It’s been an interesting week. With the Cubs in the playoffs, and a World Series win predicted by Back to the Future II (i.e., what passes for science education in Texas), a large portion of the media spent an incredible amount of time trying to figure out what the movie got right or wrong. Side note, in Norway the word texas (all small letters) is slang for crazy and/or stupid. In line with that comment I should let you know that one right wing blog claimed that the movie proved there is a liberal oligarchy in Hollywood since there was no mention of Benghazi. No I am not making this up but nor am I linking to them. This site doesn’t promote stupid. For the most part though it was harmless fun. If you want a complete list of every prediction in the movie and how each panned out just click here and feel your work day slip away. Before you fire off the angry email about the article saying there are no flying cars, there really aren’t. There are several in various stages of production but none commercially available. The one upshot of all this is that it got people thinking about real science too.
So let’s take a look at some of that.
Leukemia is the disease that killed my mom so I tend to carefully read any articles on it.

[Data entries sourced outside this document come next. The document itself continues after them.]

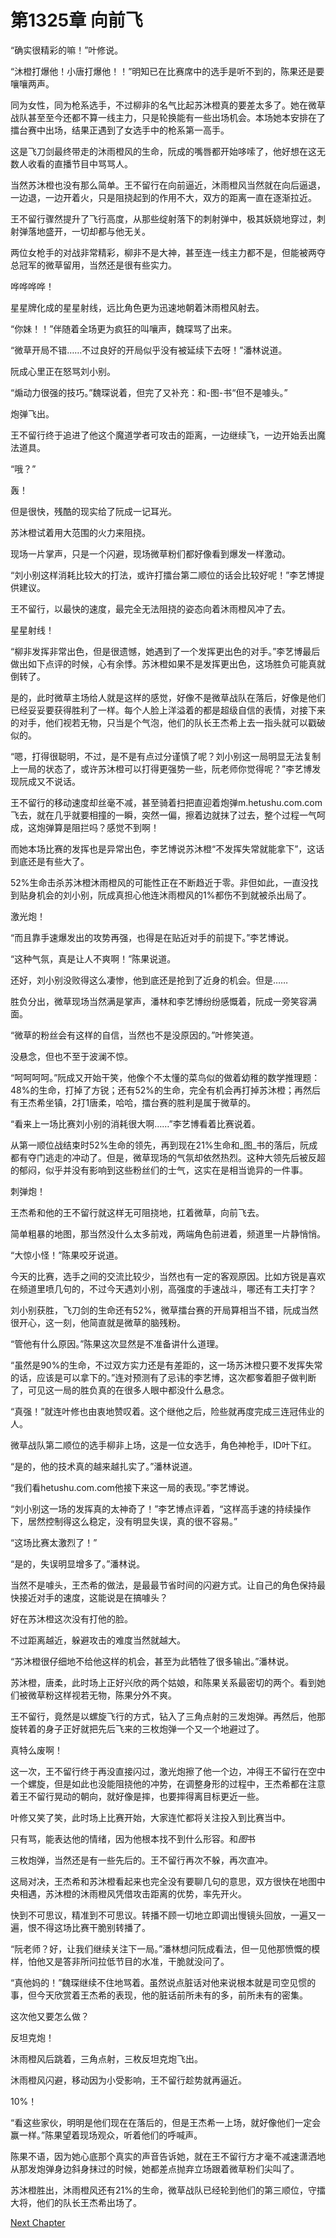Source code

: # 第1325章 向前飞

“确实很精彩的嘛！”叶修说。

“沐橙打爆他！小唐打爆他！！”明知已在比赛席中的选手是听不到的，陈果还是要嚷嚷两声。

同为女性，同为枪系选手，不过柳非的名气比起苏沐橙真的要差太多了。她在微草战队甚至至今还都不算一线主力，只是轮换能有一些出场机会。本场她本安排在了擂台赛中出场，结果正遇到了女选手中的枪系第一高手。

这是飞刀剑最终带走的沐雨橙风的生命，阮成的嘴唇都开始哆嗦了，他好想在这无数人收看的直播节目中骂骂人。

当然苏沐橙也没有那么简单。王不留行在向前逼近，沐雨橙风当然就在向后逼退，一边退，一边开着火，只是阻挠起到的作用不大，双方的距离一直在逐渐拉近。

王不留行骤然提升了飞行高度，从那些绽射落下的刺射弹中，极其妖娆地穿过，刺射弹落地盛开，一切却都与他无关。

两位女枪手的对战非常精彩，柳非不是大神，甚至连一线主力都不是，但能被两夺总冠军的微草留用，当然还是很有些实力。

哗哗哗哗！

星星牌化成的星星射线，远比角色更为迅速地朝着沐雨橙风射去。

“你妹！！”伴随着全场更为疯狂的叫嚷声，魏琛骂了出来。

“微草开局不错……不过良好的开局似乎没有被延续下去呀！”潘林说道。

阮成心里正在怒骂刘小别。

“煽动力很强的技巧。”魏琛说着，但完了又补充：和-图-书“但不是噱头。”

炮弹飞出。

王不留行终于追进了他这个魔道学者可攻击的距离，一边继续飞，一边开始丢出魔法道具。

“哦？”

轰！

但是很快，残酷的现实给了阮成一记耳光。

苏沐橙试着用大范围的火力来阻挠。

现场一片掌声，只是一个闪避，现场微草粉们都好像看到爆发一样激动。

“刘小别这样消耗比较大的打法，或许打擂台第二顺位的话会比较好呢！”李艺博提供建议。

王不留行，以最快的速度，最完全无法阻挠的姿态向着沐雨橙风冲了去。

星星射线！

“柳非发挥非常出色，但是很遗憾，她遇到了一个发挥更出色的对手。”李艺博最后做出如下点评的时候，心有余悸。苏沐橙如果不是发挥更出色，这场胜负可能真就倒转了。

是的，此时微草主场给人就是这样的感觉，好像不是微草战队在落后，好像是他们已经妥妥要获得胜利了一样。每个人脸上洋溢着的都是超级自信的表情，对接下来的对手，他们视若无物，只当是个气泡，他们的队长王杰希上去一指头就可以戳破似的。

“嗯，打得很聪明，不过，是不是有点过分谨慎了呢？刘小别这一局明显无法复制上一局的状态了，或许苏沐橙可以打得更强势一些，阮老师你觉得呢？”李艺博发现阮成又不说话。

王不留行的移动速度却丝毫不减，甚至骑着扫把直迎着炮弹m.hetushu.com.com飞去，就在几乎就要相撞的一瞬，突然一偏，擦着边就抹了过去，整个过程一气呵成，这炮弹算是阻拦吗？感觉不到啊！

而她本场比赛的发挥也是异常出色，李艺博说苏沐橙“不发挥失常就能拿下”，这话到底还是有些大了。

52%生命击杀苏沐橙沐雨橙风的可能性正在不断趋近于零。非但如此，一直没找到贴身机会的刘小别，阮成真担心他连沐雨橙风的1%都伤不到就被杀出局了。

激光炮！

“而且靠手速爆发出的攻势再强，也得是在贴近对手的前提下。”李艺博说。

“这种气氛，真是让人不爽啊！”陈果说道。

还好，刘小别没败得这么凄惨，他到底还是抢到了近身的机会。但是……

胜负分出，微草现场当然满是掌声，潘林和李艺博纷纷感慨着，阮成一旁笑容满面。

“微草的粉丝会有这样的自信，当然也不是没原因的。”叶修笑道。

没悬念，但也不至于波澜不惊。

“呵呵呵呵。”阮成又开始干笑，他像个不太懂的菜鸟似的做着幼稚的数学推理题：48%的生命，打掉了方锐；还有52%的生命，完全有机会再打掉苏沐橙；再然后有王杰希坐镇，2打1唐柔，哈哈，擂台赛的胜利是属于微草的。

“看来上一场比赛刘小别的消耗很大啊……”李艺博看着比赛说着。

从第一顺位战结束时52%生命的领先，再到现在21%生命和_图_书的落后，阮成都有夺门逃走的冲动了。但是，微草现场的气氛却依然热烈。这种大领先后被反超的郁闷，似乎并没有影响到这些粉丝们的士气，这实在是相当诡异的一件事。

刺弹炮！

王杰希和他的王不留行就这样无可阻挠地，扛着微草，向前飞去。

简单粗暴的地图，那当然没什么太多前戏，两端角色前进着，频道里一片静悄悄。

“大惊小怪！”陈果咬牙说道。

今天的比赛，选手之间的交流比较少，当然也有一定的客观原因。比如方锐是喜欢在频道里喷几句的，不过今天遇刘小别，高强度的手速战斗，哪还有工夫打字？

刘小别获胜，飞刀剑的生命还有52%，微草擂台赛的开局算相当不错，阮成当然很开心，这一刻，他简直就是微草的脑残粉。

“管他有什么原因。”陈果这次显然是不准备讲什么道理。

“虽然是90%的生命，不过双方实力还是有差距的，这一场苏沐橙只要不发挥失常的话，应该是可以拿下的。”连对预测有了忌讳的李艺博，这次都奓着胆子做判断了，可见这一局的胜负真的在很多人眼中都没什么悬念。

“真强！”就连叶修也由衷地赞叹着。这个继他之后，险些就再度完成三连冠伟业的人。

微草战队第二顺位的选手柳非上场，这是一位女选手，角色神枪手，ID叶下红。

“是的，他的技术真的越来越扎实了。”潘林说道。

“我们看hetushu.com.com他接下来这一局的表现。”李艺博说。

“刘小别这一场的发挥真的太神奇了！”李艺博点评着，“这样高手速的持续操作下，居然控制得这么稳定，没有明显失误，真的很不容易。”

“这场比赛太激烈了！”

“是的，失误明显增多了。”潘林说。

当然不是噱头，王杰希的做法，是最最节省时间的闪避方式。让自己的角色保持最快接近对手的速度，这能说是在搞噱头？

好在苏沐橙这次没有打他的脸。

不过距离越近，躲避攻击的难度当然就越大。

“苏沐橙很仔细地不给他这样的机会，甚至为此牺牲了很多输出。”潘林说。

苏沐橙，唐柔，此时场上正好兴欣的两个姑娘，和陈果关系最密切的两个。看到她们被微草粉这样视若无物，陈果分外不爽。

王不留行，竟然是以螺旋飞行的方式，钻入了三角点射的三发炮弹。再然后，他那旋转着的身子正好就把先后飞来的三枚炮弹一个又一个地避过了。

真特么废啊！

这一次，王不留行终于再没直接闪过，激光炮擦了他一个边，冲得王不留行在空中一个螺旋，但是如此也没能阻挠他的冲势，在调整身形的过程中，王杰希都在注意着王不留行晃动的朝向，就好像是摔，也要摔得离目标更近一些。

叶修又笑了笑，此时场上比赛开始，大家连忙都将关注投入到比赛当中。

只有骂，能表达他的情绪，因为他根本找不到什么形容。和*图*书

三枚炮弹，当然还是有一些先后的。王不留行再次不躲，再次直冲。

这局对决，王杰希和苏沐橙看起来也完全没有要聊几句的意思，双方很快在地图中央相遇，苏沐橙的沐雨橙风凭借攻击距离的优势，率先开火。

快到不可思议，精准到不可思议。转播不顾一切地立即调出慢镜头回放，一遍又一遍，恨不得这场比赛干脆别转播了。

“阮老师？好，让我们继续关注下一局。”潘林想问阮成看法，但一见他那愤慨的模样，怕他又是答非所问拉低节目的水准，干脆就没问了。

“真他妈的！”魏琛继续不住地骂着。虽然说点脏话对他来说根本就是司空见惯的事，但今天欣赏着王杰希的表现，他的脏话前所未有的多，前所未有的密集。

这次他又要怎么做？

反坦克炮！

沐雨橙风后跳着，三角点射，三枚反坦克炮飞出。

沐雨橙风闪避，移动因为小受影响，王不留行趁势就再逼近。

10%！

“看这些家伙，明明是他们现在在落后的，但是王杰希一上场，就好像他们一定会赢一样。”陈果望着现场观众，听着他们的呼喊声。

陈果不语，因为她心底那个真实的声音告诉她，就在王不留行方才毫不减速潇洒地从那发炮弹身边斜身抹过的时候，她都差点抛弃立场跟着微草粉们尖叫了。

苏沐橙胜出，沐雨橙风还有21%的生命，微草战队已经轮到他们的第三顺位，守擂大将，他们的队长王杰希出场了。



[Next Chapter](%E7%AC%AC1326%E7%AB%A0%20%E5%90%88%E7%90%86%E6%80%A7.md)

And, no, grapefruit doesn’t cure it. Quit reading your emails. Anyway, Robin Andrews says there is an unlikely new candidate to kill leukemia cells, leukemia cells themselves.
No, she’d not drunk.
Leukemia, a group of cancers affecting the bone marrow and blood, is notoriously difficult to treat, often relapsing and becoming resistant to treatment. But a new study, published in the Proceedings of the National Academy of Sciences, could offer hope, revealing that it’s possible to make leukemia cells kill each other.
More accurately, the researchers from The Scripps Research Institute (TSRI) have construed a technique that convinces the leukemia cells to transform into leukemia-killing immune cells, rewriting their biological programming. The key, so to speak, is an extremely rare human antibody. But where did the researchers find it, and how does it work?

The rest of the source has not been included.